On 18 October 2010, Brazilian artists and intellectuals held an event in the Oi Casagrande theatre in Leblon, Rio de Janeiro, to show their support to Rousseff's candidacy. Among them were Chico Buarque, Beth Carvalho, Alceu Valença, Elba Ramalho, Emir Sader, Oscar Niemeyer, Leonardo Boff, and Marilena Chaui. That same day, she received a letter of support by prominent members of the European Green Party, such as Daniel Cohn-Bendit, Dominique Voynet, Monica Frassoni, Philippe Lamberts, Noël Mamère, José Bové, and Yves Cochet. According to the letter, Serra represents "the worst in our society: gender bias, sexism and homophobia, along with the most shady and myopic economic interests."

Brazilian newspaper Brasil de Fato, as well as magazine CartaCapital both declared support for Rousseff's candidacy. Rousseff won the presidency by an approximate margin of 56% to 44%, and took office on 1 January 2011, as the first woman president of the country.
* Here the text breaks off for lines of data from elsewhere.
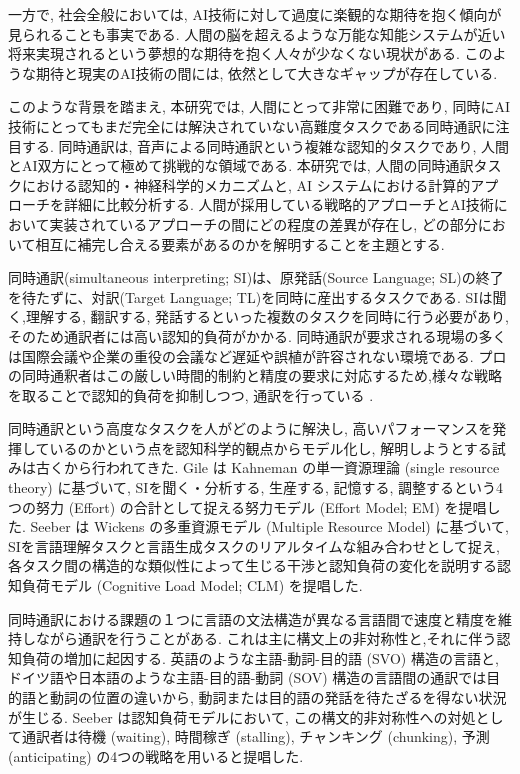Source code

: 一方で, 社会全般においては, AI技術に対して過度に楽観的な期待を抱く傾向が見られることも事実である.
人間の脳を超えるような万能な知能システムが近い将来実現されるという夢想的な期待を抱く人々が少なくない現状がある.
このような期待と現実のAI技術の間には, 依然として大きなギャップが存在している.

このような背景を踏まえ, 本研究では, 人間にとって非常に困難であり, 同時にAI技術にとってもまだ完全には解決されていない高難度タスクである同時通訳に注目する.
同時通訳は, 音声による同時通訳という複雑な認知的タスクであり, 人間とAI双方にとって極めて挑戦的な領域である.
本研究では, 人間の同時通訳タスクにおける認知的・神経科学的メカニズムと, AI システムにおける計算的アプローチを詳細に比較分析する.
人間が採用している戦略的アプローチとAI技術において実装されているアプローチの間にどの程度の差異が存在し, どの部分において相互に補完し合える要素があるのかを解明することを主題とする.

同時通訳(simultaneous interpreting; SI)は、原発話(Source Language; SL)の終了を待たずに、対訳(Target Language; TL)を同時に産出するタスクである.
SIは聞く,理解する, 翻訳する, 発話するといった複数のタスクを同時に行う必要があり, そのため通訳者には高い認知的負荷がかかる. 
同時通訳が要求される現場の多くは国際会議や企業の重役の会議など遅延や誤植が許容されない環境である.
プロの同時通釈者はこの厳しい時間的制約と精度の要求に対応するため,様々な戦略を取ることで認知的負荷を抑制しつつ, 通訳を行っている \cite{seeber2011cognitive} .

同時通訳という高度なタスクを人がどのように解決し, 高いパフォーマンスを発揮しているのかという点を認知科学的観点からモデル化し, 解明しようとする試みは古くから行われてきた.
Gile \cite{gile1995regards, gile1997conference} は Kahneman \cite{kahneman1973attention} の単一資源理論 (single resource theory) に基づいて, SIを聞く・分析する, 生産する, 記憶する, 調整するという4つの努力 (Effort) の合計として捉える努力モデル (Effort Model; EM) を提唱した.
Seeber \cite{seeber2011cognitive} は Wickens \cite{wickens1984processing, wickens2002multiple} の多重資源モデル (Multiple Resource Model) に基づいて, SIを言語理解タスクと言語生成タスクのリアルタイムな組み合わせとして捉え, 各タスク間の構造的な類似性によって生じる干渉と認知負荷の変化を説明する認知負荷モデル (Cognitive Load Model; CLM) を提唱した.

同時通訳における課題の１つに言語の文法構造が異なる言語間で速度と精度を維持しながら通訳を行うことがある.
これは主に構文上の非対称性と,それに伴う認知負荷の増加に起因する.
英語のような主語-動詞-目的語 (SVO) 構造の言語と, ドイツ語や日本語のような主語-目的語-動詞 (SOV) 構造の言語間の通訳では目的語と動詞の位置の違いから, 動詞または目的語の発話を待たざるを得ない状況が生じる.
Seeber \cite{seeber2011cognitive} は認知負荷モデルにおいて, この構文的非対称性への対処として通訳者は待機 (waiting), 時間稼ぎ (stalling), チャンキング (chunking), 予測 (anticipating) の4つの戦略を用いると提唱した.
She became the third female head of government ever in the history of Brazil, and the first de jure female head of state since the death of Maria I, Queen of the United Kingdom of Portugal, Brazil and the Algarves in 1816.

During her presidential campaign, Rousseff underwent a makeover, replacing glasses with contact lenses, undergoing plastic surgery and adopting a different hairstyle.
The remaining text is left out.